The negative sign in branch BD indicates that the actual direction of current is opposite to the assumed direction.
8. A storage battery of emf 8.0 V and internal resistance 0.5 Ω is being charged by a 120 V dc supply using a series resistor of 15.5 Ω. What is the terminal voltage of the battery during charging? What is the purpose of having a series resistor in the charging circuit?

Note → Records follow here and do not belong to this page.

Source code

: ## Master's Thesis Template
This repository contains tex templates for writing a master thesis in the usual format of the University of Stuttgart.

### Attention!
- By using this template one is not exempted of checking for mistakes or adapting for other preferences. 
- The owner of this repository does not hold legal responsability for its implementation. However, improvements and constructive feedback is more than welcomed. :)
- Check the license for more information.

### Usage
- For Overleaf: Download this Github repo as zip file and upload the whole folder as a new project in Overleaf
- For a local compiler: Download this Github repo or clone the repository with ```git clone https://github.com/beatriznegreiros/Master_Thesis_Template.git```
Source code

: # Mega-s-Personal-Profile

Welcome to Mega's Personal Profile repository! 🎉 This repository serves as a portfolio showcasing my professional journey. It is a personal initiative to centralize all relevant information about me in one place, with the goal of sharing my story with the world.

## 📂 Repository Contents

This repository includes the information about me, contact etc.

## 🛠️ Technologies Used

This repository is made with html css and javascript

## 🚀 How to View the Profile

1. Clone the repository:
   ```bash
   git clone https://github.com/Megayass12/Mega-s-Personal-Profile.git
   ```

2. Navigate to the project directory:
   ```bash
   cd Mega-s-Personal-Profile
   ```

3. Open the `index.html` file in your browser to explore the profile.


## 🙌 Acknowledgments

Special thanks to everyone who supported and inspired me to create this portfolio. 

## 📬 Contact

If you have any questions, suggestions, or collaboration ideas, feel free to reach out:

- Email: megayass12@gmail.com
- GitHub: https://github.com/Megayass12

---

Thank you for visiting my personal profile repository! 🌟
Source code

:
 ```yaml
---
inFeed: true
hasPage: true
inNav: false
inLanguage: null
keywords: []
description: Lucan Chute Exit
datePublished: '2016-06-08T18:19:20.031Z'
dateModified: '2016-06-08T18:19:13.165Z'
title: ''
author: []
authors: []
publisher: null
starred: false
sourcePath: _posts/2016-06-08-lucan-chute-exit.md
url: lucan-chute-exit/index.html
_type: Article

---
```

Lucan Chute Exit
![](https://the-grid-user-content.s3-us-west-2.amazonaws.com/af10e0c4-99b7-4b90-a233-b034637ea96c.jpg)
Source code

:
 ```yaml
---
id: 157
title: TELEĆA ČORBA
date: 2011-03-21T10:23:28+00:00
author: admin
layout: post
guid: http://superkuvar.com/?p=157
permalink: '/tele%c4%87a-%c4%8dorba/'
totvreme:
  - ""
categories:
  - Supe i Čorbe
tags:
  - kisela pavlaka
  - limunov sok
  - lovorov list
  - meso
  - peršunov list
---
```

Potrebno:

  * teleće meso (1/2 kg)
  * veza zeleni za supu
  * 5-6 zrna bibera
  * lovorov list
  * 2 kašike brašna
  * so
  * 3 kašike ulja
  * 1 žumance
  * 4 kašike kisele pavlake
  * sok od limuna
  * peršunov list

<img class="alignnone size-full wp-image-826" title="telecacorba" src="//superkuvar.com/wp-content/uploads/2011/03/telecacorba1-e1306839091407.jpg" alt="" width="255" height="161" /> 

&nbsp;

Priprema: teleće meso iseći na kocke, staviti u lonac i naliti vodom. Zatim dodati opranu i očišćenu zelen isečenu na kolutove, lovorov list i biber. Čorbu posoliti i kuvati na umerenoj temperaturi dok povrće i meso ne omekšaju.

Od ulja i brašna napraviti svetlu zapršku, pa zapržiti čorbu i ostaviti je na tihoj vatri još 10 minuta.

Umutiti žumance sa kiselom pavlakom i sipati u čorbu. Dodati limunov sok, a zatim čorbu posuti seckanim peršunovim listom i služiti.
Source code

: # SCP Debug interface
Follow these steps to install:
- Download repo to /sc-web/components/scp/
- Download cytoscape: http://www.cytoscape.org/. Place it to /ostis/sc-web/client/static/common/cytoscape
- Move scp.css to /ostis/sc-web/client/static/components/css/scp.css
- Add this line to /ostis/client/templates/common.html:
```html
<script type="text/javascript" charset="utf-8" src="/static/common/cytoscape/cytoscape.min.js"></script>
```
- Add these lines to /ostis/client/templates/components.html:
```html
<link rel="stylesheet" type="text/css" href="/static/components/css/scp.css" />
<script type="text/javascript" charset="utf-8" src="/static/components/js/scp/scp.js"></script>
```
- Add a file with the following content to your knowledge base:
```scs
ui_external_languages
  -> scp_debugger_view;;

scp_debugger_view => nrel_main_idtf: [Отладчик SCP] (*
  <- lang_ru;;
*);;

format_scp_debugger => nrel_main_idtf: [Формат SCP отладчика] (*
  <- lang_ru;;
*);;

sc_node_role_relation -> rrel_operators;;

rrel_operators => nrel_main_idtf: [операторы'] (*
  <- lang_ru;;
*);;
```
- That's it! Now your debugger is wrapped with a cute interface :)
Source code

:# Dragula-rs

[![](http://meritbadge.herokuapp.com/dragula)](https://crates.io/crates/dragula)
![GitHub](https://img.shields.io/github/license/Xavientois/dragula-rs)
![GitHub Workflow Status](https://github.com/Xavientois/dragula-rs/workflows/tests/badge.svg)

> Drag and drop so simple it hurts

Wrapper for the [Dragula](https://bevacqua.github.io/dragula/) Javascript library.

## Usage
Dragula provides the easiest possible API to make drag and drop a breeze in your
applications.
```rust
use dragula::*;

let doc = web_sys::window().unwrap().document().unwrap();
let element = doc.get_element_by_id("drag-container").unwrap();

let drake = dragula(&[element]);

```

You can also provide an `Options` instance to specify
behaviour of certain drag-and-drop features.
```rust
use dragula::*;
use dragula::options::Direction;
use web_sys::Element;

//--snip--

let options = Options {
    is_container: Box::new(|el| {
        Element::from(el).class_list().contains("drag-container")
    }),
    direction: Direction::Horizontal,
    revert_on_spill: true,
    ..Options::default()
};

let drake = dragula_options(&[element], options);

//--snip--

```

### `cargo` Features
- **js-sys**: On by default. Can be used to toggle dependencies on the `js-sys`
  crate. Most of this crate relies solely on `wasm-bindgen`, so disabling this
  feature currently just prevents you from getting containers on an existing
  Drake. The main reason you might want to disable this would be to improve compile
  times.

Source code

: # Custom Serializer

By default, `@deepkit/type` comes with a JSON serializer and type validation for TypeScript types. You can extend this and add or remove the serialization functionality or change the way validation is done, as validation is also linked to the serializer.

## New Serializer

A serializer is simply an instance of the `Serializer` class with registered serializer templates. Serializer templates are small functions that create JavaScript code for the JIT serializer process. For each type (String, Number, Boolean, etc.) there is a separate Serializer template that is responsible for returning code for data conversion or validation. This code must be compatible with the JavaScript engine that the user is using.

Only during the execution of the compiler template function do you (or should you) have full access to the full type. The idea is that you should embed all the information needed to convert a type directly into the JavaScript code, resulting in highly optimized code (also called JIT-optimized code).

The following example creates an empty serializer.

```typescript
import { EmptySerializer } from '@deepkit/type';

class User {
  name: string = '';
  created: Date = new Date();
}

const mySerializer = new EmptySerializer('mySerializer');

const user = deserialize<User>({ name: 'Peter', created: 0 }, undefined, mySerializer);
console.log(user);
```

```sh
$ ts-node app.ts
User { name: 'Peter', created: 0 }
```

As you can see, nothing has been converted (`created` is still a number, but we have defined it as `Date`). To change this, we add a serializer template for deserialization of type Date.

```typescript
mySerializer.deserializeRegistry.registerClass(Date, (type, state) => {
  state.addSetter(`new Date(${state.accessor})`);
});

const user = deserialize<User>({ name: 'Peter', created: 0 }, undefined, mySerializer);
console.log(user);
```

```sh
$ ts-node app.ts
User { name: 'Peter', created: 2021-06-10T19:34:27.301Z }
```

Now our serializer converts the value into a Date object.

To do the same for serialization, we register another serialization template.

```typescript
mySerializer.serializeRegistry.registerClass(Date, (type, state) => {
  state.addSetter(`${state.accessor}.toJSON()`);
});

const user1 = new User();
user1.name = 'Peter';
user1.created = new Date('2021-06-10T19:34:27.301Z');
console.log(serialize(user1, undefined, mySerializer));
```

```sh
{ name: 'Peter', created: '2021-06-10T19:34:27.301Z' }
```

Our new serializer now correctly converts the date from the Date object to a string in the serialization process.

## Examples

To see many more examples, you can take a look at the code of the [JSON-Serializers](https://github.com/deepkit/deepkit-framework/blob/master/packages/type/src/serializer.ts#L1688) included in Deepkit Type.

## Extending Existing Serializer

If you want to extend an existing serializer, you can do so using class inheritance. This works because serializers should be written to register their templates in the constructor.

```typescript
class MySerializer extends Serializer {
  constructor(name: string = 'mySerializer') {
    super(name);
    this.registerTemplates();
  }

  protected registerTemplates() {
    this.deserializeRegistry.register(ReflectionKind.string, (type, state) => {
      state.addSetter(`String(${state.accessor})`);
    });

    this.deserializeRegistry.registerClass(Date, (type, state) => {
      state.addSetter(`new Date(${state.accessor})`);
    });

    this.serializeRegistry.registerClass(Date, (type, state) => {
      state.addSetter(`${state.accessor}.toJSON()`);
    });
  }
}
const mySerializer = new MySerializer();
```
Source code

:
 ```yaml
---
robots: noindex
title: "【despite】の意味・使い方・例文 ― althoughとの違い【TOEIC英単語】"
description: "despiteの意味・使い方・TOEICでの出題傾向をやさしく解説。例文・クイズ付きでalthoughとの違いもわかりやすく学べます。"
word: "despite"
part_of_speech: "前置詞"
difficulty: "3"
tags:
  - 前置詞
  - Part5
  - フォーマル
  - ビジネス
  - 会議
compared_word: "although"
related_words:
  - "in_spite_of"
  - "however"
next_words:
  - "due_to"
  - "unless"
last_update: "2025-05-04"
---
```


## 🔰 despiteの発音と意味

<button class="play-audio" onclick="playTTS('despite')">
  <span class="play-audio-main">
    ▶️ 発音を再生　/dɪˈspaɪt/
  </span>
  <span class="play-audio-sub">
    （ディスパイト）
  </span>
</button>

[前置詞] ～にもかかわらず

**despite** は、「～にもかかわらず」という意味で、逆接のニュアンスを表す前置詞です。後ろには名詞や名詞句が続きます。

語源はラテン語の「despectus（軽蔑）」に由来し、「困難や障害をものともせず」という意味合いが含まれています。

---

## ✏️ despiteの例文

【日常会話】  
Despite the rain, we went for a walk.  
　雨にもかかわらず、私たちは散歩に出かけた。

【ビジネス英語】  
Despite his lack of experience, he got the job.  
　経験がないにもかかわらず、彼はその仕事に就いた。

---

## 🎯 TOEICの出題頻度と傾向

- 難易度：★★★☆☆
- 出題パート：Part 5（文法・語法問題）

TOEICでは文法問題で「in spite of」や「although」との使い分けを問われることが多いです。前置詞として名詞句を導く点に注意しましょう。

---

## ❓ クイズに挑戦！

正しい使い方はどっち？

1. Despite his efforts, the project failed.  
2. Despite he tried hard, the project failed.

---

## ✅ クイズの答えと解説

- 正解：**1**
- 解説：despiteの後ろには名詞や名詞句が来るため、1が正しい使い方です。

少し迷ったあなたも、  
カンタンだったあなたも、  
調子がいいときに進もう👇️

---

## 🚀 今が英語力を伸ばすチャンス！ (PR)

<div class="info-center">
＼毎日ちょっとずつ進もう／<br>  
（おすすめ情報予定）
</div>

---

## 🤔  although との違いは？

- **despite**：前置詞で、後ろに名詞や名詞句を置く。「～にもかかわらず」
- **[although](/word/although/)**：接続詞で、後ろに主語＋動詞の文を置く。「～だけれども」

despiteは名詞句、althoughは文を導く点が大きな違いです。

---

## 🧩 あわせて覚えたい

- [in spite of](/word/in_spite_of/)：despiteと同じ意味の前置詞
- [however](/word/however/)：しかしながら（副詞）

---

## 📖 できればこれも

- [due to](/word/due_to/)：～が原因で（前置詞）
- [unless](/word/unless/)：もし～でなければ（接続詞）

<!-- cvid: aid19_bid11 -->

(A) 11.5 V; To increase charging speed
(B) 10.0 V; To act as a voltage regulator
(C) 11.5 V; To limit the current drawn from the supply
(D) 12.0 V; To protect the DC supply
Answer: (C) 11.5 V; To limit the current drawn from the supply
Explanation:
During charging, the effective EMF is the difference between supply and battery, \( 120 – 8 = 112 \, V \).
The total resistance is \( 15.5 + 0.5 = 16 \, \Omega \). Hence, current \( I = \frac{112}{16} = 7 \, A \).
The terminal voltage is \( V = E + Ir = 8.0 + (7 \times 0.5) = 11.5 \, V \).
The series resistor is used to limit the current to a safe value and prevent damage.
9. The number density of free electrons in a copper conductor estimated in Example 3.1 is 8.5 × 10²⁸ m⁻³. How long does an electron take to drift from one end of a wire 3.0 m long to its other end? The area of cross-section of the wire is 2.0 × 10⁻⁶ m² and it is carrying a current of 3.0 A.
(A) 2.5 × 10⁴ s
(B) 2.7 × 10⁴ s
(C) 3.1 × 10⁴ s
(D) 3.5 × 10⁴ s
Answer: (B) 2.7 × 10⁴ s
Explanation:
The drift velocity is given by \( v = \frac{I}{neA} \).
The time taken is \( t = \frac{l}{v} = \frac{neAl}{I} \).
Substituting values \( n = 8.5 \times 10^{28} \), \( e = 1.6 \times 10^{-19} \), \( A = 2.0 \times 10^{-6} \), \( l = 3.0 \), \( I = 3.0 \), we get approximately \( 2.7 \times 10^4 \, s \).
Thus, the time taken is 2.7 × 10⁴ s.